## Required work
After locating the line with "(Score of 0-9 is given:)" in the data that follows, return it and every later line exactly, up to and including the line with "The rider is not".

◇ ◇ ◇ ◇ ◇ ◇ ◇

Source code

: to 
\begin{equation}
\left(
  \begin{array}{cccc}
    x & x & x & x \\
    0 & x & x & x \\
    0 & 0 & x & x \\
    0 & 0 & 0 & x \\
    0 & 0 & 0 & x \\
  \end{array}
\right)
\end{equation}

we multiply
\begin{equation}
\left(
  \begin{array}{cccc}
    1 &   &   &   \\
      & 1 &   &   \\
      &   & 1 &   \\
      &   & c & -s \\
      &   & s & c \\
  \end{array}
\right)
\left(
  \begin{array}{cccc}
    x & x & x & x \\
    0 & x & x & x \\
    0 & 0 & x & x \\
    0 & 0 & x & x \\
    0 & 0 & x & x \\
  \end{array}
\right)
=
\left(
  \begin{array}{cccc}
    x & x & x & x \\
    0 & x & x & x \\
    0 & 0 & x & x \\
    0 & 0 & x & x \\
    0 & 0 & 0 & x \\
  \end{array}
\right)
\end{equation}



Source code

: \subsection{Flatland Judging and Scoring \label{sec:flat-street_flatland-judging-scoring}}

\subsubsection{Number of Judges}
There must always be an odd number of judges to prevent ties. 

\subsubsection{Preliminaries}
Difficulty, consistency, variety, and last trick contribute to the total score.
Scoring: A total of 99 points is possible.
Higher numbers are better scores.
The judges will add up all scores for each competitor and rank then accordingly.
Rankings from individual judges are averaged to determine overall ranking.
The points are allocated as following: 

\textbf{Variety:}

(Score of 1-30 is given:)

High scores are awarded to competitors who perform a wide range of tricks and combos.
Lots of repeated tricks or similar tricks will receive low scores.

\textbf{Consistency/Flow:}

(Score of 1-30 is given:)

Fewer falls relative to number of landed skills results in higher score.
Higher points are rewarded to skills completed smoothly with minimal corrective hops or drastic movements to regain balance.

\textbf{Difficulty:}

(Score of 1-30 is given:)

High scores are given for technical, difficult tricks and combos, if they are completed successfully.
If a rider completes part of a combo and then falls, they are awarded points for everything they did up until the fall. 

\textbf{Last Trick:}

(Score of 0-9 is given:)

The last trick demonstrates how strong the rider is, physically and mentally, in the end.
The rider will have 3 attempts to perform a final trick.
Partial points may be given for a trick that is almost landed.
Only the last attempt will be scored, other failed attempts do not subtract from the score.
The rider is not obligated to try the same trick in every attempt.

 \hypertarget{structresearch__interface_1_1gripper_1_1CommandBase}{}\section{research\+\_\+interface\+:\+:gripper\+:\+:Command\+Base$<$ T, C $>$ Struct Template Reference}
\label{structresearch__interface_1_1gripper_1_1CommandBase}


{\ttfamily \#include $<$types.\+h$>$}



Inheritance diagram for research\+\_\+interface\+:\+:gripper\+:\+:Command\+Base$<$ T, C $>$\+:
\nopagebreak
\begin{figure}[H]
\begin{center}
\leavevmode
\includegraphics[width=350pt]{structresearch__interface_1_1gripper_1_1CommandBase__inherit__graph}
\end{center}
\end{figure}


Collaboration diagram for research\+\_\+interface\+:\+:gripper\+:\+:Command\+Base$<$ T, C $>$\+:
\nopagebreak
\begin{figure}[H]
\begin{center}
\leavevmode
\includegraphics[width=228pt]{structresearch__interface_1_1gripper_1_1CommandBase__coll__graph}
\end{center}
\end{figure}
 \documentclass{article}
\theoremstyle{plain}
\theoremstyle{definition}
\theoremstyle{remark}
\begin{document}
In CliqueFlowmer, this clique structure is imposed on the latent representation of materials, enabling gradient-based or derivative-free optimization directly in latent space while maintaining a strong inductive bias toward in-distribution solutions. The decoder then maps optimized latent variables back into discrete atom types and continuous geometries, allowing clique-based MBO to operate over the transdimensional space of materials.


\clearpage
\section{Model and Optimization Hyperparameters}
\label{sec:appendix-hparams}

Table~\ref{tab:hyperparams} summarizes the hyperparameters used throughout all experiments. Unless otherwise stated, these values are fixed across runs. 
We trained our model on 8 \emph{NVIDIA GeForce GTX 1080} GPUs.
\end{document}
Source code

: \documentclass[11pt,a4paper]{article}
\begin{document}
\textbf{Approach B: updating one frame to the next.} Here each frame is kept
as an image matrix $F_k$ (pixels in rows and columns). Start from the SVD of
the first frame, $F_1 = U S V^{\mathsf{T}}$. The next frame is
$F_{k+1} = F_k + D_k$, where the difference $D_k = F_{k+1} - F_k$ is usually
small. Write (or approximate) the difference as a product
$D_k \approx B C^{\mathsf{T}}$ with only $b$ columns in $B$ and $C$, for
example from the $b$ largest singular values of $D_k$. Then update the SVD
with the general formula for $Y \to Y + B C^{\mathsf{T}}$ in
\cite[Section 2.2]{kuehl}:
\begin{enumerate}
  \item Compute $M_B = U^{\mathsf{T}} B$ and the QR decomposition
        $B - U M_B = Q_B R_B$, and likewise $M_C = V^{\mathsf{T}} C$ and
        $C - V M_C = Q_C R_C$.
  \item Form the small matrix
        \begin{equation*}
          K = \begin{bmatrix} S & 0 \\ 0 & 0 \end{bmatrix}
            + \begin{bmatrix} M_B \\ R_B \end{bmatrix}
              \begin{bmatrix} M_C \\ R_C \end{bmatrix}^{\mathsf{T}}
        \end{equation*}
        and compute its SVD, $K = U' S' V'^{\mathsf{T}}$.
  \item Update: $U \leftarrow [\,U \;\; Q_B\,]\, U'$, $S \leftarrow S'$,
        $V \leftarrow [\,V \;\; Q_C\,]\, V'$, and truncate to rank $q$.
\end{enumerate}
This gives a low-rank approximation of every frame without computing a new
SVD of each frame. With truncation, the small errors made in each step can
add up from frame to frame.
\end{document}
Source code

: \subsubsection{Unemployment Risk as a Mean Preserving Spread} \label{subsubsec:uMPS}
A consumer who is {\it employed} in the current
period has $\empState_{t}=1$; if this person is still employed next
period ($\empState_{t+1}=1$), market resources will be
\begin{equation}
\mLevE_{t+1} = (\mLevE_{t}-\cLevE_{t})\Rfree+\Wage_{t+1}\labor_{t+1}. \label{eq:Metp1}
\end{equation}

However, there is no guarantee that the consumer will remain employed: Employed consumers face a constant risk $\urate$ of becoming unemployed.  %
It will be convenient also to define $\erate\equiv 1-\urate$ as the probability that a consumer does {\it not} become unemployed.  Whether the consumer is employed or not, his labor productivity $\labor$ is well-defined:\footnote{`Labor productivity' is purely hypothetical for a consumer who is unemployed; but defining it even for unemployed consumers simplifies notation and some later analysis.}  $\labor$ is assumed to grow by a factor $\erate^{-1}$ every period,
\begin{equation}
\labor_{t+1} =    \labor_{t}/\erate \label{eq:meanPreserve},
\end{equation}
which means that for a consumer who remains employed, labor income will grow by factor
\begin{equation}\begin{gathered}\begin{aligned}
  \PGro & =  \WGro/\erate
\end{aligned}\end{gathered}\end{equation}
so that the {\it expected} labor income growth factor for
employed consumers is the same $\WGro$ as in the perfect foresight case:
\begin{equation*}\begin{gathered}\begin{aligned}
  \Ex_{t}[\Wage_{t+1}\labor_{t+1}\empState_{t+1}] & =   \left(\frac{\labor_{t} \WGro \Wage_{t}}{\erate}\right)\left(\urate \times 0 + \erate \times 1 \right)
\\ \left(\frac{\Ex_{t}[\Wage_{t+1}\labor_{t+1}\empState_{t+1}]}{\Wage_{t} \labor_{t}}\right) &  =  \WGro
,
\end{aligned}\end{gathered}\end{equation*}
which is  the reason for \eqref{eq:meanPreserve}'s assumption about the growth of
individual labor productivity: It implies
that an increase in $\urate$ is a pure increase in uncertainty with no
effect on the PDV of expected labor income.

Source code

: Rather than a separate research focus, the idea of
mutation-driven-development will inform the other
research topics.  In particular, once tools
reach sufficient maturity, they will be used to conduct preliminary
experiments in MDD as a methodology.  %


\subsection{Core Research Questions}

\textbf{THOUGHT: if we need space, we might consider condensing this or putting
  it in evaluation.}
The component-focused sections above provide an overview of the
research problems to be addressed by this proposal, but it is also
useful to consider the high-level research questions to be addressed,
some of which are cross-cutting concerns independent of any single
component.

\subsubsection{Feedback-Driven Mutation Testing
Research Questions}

◇ ◇ ◇ ◇ ◇ ◇ ◇

## Your solution
(Score of 0-9 is given:)

The last trick demonstrates how strong the rider is, physically and mentally, in the end.
The rider will have 3 attempts to perform a final trick.
Partial points may be given for a trick that is almost landed.
Only the last attempt will be scored, other failed attempts do not subtract from the score.
The rider is not obligated to try the same trick in every attempt.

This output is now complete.